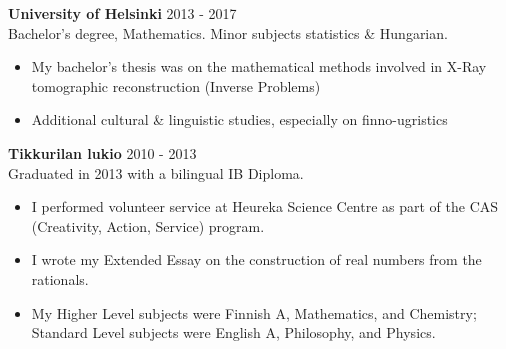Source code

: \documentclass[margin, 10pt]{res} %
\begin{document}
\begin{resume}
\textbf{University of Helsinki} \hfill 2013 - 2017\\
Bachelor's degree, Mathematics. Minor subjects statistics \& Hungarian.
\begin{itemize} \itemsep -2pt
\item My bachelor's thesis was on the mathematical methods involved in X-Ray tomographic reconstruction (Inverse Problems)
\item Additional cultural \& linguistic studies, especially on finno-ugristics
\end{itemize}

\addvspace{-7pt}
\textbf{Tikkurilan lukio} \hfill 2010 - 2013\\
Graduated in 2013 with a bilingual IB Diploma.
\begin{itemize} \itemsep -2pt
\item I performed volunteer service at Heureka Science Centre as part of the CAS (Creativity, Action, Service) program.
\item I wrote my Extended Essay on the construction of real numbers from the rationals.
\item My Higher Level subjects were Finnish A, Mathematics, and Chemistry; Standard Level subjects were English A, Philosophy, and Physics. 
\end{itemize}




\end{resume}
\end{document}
...
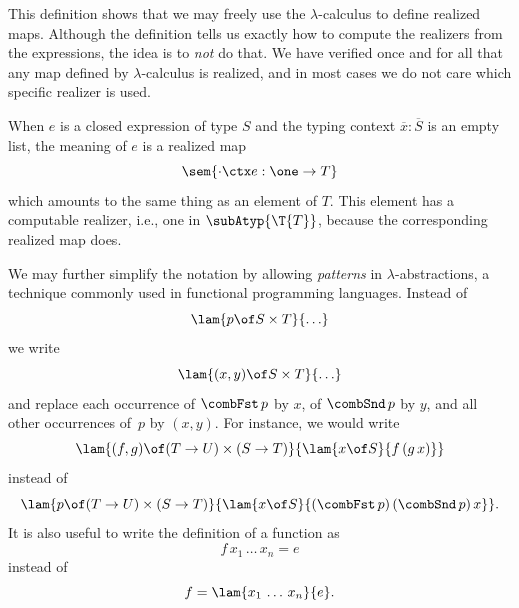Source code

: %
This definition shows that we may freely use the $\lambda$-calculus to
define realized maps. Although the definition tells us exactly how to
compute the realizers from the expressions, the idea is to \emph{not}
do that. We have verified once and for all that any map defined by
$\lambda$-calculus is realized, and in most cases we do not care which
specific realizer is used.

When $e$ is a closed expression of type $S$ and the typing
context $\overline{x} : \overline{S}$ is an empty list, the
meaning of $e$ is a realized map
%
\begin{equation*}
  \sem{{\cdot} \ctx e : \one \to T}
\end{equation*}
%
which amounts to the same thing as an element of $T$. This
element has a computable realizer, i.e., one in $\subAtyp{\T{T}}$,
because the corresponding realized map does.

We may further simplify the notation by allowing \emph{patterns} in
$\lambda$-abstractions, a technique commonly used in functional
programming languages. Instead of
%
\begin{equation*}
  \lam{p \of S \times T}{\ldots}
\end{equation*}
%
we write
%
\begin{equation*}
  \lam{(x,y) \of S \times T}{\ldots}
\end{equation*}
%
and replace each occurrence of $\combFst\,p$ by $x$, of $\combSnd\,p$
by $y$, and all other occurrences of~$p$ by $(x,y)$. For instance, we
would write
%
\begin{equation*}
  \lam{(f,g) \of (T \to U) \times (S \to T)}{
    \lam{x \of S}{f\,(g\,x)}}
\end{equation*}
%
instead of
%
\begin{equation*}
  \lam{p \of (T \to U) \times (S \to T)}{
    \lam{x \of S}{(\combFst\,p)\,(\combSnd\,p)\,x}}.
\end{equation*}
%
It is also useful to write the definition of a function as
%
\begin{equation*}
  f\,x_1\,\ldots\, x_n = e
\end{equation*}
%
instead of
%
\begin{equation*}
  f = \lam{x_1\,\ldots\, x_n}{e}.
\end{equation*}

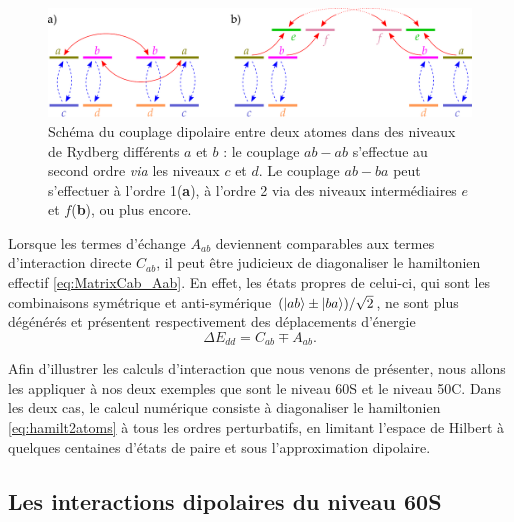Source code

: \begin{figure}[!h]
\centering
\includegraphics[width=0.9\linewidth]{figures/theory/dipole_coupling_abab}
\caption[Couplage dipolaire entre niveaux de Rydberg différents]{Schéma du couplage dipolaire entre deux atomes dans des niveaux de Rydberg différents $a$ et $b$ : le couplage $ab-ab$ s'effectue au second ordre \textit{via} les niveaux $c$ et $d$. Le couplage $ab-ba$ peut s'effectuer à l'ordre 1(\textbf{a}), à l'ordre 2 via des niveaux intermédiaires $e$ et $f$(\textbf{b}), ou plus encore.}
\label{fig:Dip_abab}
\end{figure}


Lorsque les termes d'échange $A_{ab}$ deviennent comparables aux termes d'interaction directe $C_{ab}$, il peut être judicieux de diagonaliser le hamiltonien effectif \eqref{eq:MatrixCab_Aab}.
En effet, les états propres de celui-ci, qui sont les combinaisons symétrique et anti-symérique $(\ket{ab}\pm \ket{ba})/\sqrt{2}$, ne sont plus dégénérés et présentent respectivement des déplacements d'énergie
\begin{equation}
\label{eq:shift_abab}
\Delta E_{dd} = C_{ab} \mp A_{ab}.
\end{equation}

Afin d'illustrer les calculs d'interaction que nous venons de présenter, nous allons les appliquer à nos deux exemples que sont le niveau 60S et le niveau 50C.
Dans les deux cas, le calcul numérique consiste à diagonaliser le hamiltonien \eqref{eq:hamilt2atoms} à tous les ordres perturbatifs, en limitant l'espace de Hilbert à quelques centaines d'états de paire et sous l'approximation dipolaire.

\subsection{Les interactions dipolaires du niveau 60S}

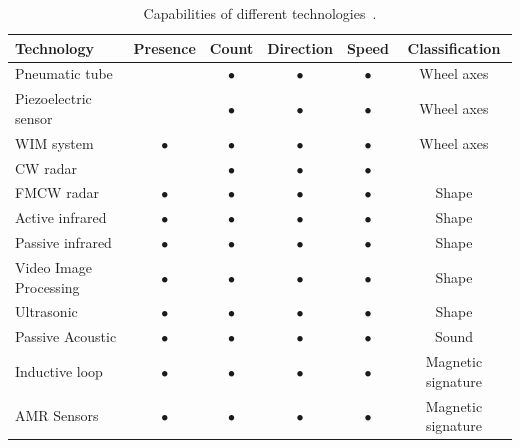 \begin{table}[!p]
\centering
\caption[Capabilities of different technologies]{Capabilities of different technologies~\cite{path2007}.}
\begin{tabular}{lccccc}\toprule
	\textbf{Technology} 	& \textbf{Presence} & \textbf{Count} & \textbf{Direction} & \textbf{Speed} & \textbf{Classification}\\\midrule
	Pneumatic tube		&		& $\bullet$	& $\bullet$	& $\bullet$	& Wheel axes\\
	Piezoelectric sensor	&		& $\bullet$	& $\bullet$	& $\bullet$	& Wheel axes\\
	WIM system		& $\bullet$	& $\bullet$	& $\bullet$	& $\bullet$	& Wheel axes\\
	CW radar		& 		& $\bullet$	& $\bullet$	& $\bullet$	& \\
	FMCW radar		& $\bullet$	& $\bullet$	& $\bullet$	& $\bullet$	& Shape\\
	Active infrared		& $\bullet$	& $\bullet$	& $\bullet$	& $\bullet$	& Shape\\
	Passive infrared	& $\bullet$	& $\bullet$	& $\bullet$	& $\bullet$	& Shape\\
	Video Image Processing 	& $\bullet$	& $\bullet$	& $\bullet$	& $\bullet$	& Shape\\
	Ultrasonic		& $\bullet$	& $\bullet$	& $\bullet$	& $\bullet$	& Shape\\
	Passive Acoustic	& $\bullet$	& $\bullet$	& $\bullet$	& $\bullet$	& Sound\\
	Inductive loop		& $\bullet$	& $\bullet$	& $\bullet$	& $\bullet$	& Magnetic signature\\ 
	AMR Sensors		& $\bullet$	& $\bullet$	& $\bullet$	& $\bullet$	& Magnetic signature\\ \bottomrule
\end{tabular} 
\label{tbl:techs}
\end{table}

- WHAT IS REQUIRED
Check each line above for the string "bullet", then copy the ones that have it.

- OUTPUT BELOW
	Pneumatic tube		&		& $\bullet$	& $\bullet$	& $\bullet$	& Wheel axes\\
	Piezoelectric sensor	&		& $\bullet$	& $\bullet$	& $\bullet$	& Wheel axes\\
	WIM system		& $\bullet$	& $\bullet$	& $\bullet$	& $\bullet$	& Wheel axes\\
	CW radar		& 		& $\bullet$	& $\bullet$	& $\bullet$	& \\
	FMCW radar		& $\bullet$	& $\bullet$	& $\bullet$	& $\bullet$	& Shape\\
	Active infrared		& $\bullet$	& $\bullet$	& $\bullet$	& $\bullet$	& Shape\\
	Passive infrared	& $\bullet$	& $\bullet$	& $\bullet$	& $\bullet$	& Shape\\
	Video Image Processing 	& $\bullet$	& $\bullet$	& $\bullet$	& $\bullet$	& Shape\\
	Ultrasonic		& $\bullet$	& $\bullet$	& $\bullet$	& $\bullet$	& Shape\\
	Passive Acoustic	& $\bullet$	& $\bullet$	& $\bullet$	& $\bullet$	& Sound\\
	Inductive loop		& $\bullet$	& $\bullet$	& $\bullet$	& $\bullet$	& Magnetic signature\\ 
	AMR Sensors		& $\bullet$	& $\bullet$	& $\bullet$	& $\bullet$	& Magnetic signature\\ \bottomrule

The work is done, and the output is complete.